The paper investigates whether the complexity of universal quantum circuits grows linearly in time up to an exponential maximum and how this relates to black hole interior growth in AdS/CFT. It builds a bridge between gravitational conjectures about ERB growth and quantum complexity class separations, formalizing this through the Weak Complexity Hypothesis (WCH) and the Stronger SerCH. The main results show that WCH is equivalent to PSPACE not being contained in BQP/poly, and SerCH is equivalent to PSPACE not in BQSUBEXP/subexp, thereby linking physical limits of gravity to fundamental limits on quantum computation. Although a complete proof remains elusive, the work highlights a profound interplay between high-energy physics and computational complexity with potential implications for both fields.

Abstract

It is not known what the limitations are on using quantum computation to speed up classical computation. An example would be the power to speed up PSPACE-complete computations. It is also not known what the limitations are on the duration of time over which classical general relativity can describe the interior geometry of black holes. What is known is that these two questions are closely connected: the longer GR can describe black holes, the more limited are quantum computers. This conclusion, formulated as a theorem, is a result of unpublished work done by Scott Aaronson and myself which I explain here.

Figures (3)

• Figure 1: Penrose diagram for a "two-sided" black hole.
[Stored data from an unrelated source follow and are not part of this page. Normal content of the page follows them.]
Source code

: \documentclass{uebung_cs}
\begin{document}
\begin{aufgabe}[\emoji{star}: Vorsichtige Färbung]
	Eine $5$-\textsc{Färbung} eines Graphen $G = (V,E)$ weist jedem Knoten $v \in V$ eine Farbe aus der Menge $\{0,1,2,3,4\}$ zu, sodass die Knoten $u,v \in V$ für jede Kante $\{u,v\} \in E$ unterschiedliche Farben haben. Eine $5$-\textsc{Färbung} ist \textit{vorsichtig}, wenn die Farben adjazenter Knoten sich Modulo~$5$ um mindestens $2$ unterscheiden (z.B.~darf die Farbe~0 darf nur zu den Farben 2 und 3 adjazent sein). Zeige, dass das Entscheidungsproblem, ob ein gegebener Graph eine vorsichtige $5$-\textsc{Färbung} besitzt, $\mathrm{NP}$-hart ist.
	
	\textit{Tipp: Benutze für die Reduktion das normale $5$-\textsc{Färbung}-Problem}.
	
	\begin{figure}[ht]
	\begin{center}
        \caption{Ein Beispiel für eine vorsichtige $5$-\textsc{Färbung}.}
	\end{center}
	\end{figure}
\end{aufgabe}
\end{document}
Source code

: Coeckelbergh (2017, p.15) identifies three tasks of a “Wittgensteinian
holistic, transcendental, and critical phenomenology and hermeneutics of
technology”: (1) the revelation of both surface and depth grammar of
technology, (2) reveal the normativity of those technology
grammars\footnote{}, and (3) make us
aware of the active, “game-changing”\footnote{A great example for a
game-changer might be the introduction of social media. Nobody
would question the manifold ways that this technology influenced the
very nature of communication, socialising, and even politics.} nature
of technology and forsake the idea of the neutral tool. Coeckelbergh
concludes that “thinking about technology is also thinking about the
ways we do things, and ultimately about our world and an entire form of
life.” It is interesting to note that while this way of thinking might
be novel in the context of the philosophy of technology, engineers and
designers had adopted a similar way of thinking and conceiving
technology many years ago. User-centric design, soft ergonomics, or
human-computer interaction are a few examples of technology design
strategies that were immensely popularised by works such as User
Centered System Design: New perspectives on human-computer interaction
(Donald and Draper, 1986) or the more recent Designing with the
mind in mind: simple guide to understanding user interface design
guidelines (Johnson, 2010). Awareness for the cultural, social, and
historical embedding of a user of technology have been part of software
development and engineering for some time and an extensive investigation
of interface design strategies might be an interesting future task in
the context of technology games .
The spacetime is sliced by maximal space-like slices anchored on the boundaries. It is obvious that the portions of the slices behind the horizon grow with time.
• Figure 2: A circuit built by repeating a finite depth circuit $W$. $W^t$ is the unitary evolution operator after $t$ discrete time steps.
• Figure 3: Polynomial size circuit described in the text that can compute $A|x\rangle$ under the stated hypothesis that $L_i$ can be solved by a polynomial size quantum circuit $C.$